As banks have gotten bigger and badder there's been an increasing urge to go elsewhere, to send business to community banks and local credit unions, so when it comes to the Huffington Post's move your money campaign you can count me in. Indeed, you can follow me.
I don't usually claim to be a pioneer, but when it comes to leaving big banks for smaller ones history should record my place toward the front of the line. How far ahead? The article below was written originally for the Washington Post -- and published in 1997. (See: Checks and Balances; It's Time to Hold Impersonal Banks Accountable)
Enjoy... and move your money.
In the eyes of big banking I'm a sinner of the first magnitude. My offense is not over-drafts or bounced checks, but rather the undeniable fact that I am self-employed.
I last held a job in 1971, and since then have managed to cobble together a reasonable existence as an author and consultant. Clients and publishers pay for my thoughts and words, and I gleefully deposit their checks.
This was a fine arrangement and everyone seemed pleased until a few weeks ago when the huge financial institution where I have banked for nearly 15 years suddenly decided they could not accept my deposits. The problem, it seems, was that some checks were made out to the business name I use in trade and not the name on my birth certificate.
"These checks were good last month," I said to the banker. "In fact, this bank has been taking these checks for more than a decade and not one has bounced. I operate a sole proprietorship. I have no partners and no shareholders. There is no difference between me and the name on this check."

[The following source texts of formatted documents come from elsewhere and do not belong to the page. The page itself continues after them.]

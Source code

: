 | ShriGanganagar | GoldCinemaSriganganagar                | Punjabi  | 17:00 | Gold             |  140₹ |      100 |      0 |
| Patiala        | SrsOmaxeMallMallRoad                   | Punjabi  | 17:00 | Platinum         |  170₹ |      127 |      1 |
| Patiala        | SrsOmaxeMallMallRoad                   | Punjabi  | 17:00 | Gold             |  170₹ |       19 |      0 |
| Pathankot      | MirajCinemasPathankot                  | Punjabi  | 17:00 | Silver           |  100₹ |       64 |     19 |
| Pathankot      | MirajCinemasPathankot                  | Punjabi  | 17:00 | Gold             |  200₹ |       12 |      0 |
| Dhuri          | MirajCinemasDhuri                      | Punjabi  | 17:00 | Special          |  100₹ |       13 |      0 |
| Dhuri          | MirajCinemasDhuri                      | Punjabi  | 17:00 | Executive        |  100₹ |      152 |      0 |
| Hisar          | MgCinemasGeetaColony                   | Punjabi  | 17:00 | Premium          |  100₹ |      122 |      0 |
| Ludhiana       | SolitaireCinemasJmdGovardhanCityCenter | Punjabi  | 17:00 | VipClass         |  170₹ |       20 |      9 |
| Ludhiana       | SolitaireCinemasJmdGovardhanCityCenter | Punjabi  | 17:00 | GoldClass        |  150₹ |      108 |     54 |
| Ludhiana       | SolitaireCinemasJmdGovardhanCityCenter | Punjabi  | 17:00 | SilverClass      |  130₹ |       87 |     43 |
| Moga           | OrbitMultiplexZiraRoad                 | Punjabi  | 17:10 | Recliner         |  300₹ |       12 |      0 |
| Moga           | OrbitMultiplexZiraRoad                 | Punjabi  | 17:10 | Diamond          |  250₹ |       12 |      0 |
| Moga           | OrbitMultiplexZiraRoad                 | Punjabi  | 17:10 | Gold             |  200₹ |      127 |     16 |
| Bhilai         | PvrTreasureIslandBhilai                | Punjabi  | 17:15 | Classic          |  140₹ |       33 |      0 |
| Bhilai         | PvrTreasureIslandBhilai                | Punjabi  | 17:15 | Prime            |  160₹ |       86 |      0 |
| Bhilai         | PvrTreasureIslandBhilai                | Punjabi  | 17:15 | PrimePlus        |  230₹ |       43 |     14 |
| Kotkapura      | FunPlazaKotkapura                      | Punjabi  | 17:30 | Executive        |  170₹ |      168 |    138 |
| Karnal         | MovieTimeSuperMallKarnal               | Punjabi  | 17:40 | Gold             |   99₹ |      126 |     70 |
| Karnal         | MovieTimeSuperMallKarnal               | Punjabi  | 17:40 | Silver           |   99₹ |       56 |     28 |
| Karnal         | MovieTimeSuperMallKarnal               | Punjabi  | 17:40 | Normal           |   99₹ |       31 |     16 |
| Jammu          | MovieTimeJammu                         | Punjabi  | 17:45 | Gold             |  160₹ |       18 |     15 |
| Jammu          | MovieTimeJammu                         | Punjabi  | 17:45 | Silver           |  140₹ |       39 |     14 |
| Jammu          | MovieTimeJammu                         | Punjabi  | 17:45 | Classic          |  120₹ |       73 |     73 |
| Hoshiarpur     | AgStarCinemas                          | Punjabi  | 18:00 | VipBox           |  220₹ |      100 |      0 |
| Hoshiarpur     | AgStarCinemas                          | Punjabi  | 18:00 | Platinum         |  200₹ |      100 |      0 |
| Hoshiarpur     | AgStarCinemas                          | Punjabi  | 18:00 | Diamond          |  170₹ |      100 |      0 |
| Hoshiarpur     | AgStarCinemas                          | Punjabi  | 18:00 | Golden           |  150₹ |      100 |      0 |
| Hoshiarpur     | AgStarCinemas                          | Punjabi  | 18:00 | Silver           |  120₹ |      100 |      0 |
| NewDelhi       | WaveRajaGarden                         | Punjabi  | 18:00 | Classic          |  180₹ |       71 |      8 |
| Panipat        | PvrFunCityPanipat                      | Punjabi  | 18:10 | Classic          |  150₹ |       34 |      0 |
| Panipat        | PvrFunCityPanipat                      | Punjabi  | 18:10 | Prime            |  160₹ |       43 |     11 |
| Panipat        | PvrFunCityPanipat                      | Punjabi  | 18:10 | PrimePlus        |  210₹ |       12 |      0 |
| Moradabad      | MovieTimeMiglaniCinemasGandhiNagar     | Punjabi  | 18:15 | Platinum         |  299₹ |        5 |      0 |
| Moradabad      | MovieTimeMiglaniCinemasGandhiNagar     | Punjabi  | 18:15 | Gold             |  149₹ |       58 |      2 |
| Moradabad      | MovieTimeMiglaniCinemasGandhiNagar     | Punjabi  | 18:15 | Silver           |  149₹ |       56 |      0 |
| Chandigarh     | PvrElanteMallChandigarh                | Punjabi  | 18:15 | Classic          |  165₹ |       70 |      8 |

"Well," explained the bank officer, "You operate a business and thus require a business account. You can deposit this check into the business account and shift it into the personal account. I can sign you up for a business account right now. The cost is only $13 a month, plus a fee for checks."
"You mean you will only take my money if I give you $13 a month?"
"Yes. That's our policy."
Well, okay, two can play this game. Depositors of the world unite -- you have nothing to lose but excess fees and indifferent service. If bankers can have policies, so can consumers. Here are mine.
First, I don't do business with any bank that has more personnel than the Norwegian Army. What used to be my local bank has been bought, sold, absorbed, and downsized to the point where it is now a minor outpost of some distant financial colossus. Since I don't need $500 million to open an electronics plant in Thailand, it's fairly plain that my status as a desirable client is in question.
Second, I don't do business with any bank where the president cannot be reached with a local phone call. With the old bank, the president seems to have moved over the years from downtown, to the suburbs, to another part of the state, and finally to a different time zone.
Third, I don't do business with any bank that plays employee roulette. For years on end I could go into my bank and know the officers and tellers. It was good to see people starting as tellers and working their way up the system. They knew me and they knew my business. Now my big bank seems to have a new branch manager each month, and neither the tellers nor officers can identify me without a computer printout, photo ID, and thumbprint.
Do these principles work? You bet. While big banks are getting bigger, more distant, more expensive, and less useful, there are plenty of little banks that actually want my business -- and your's.
Rejection -- and Redemption
After being rejected by my big bank, I went to see if I could do better at a smaller institution. In about six minutes I found one that was a hundred years old, had about local 20 branches, didn't have a company jet, and was glad to see me.
"Can I open an account here so I can cash my checks?"
"Sure," said the branch manager at the little bank.
"But it's made out to the name I trade under," I said, testing the waters.
"So what," said the manager, as she handed me a Norman Rockwell appointment calendar. "There's no difference between you and the name on this check."
"I think I heard that somewhere. What will it cost to set up accounts?"
"You'll need a business account," said the manager, my hopes quickly fading. "But we can open one at no charge and waive all fees for the next three years. We'll give you a $50 credit so you can get some checks to start. And then we can provide a personal account as well."
But as good as all of this sounded, I still had one lingering question for the branch manager at the little bank.
"You think anyone will buy this place in the next few years?"
"Not a chance," she said, "our president doesn't know anything about financing electronic plants in Thailand."
I'm now in the process of moving various accounts and services to my new bank -- checking, savings, credit, children's accounts, safety deposit boxes, everything. My new bank has lots of parking, short lines (or no lines) drive-in windows, ATMs, credit cards, and Saturday hours. Most importantly, they want my business.
As to the big bank, they don't seem to miss me. I haven't heard from this month's manager. Perhaps next month the new person will call.
Postscript: I'm still with the same community bank, they still know my name and I can still reach the bank president with a local phone call.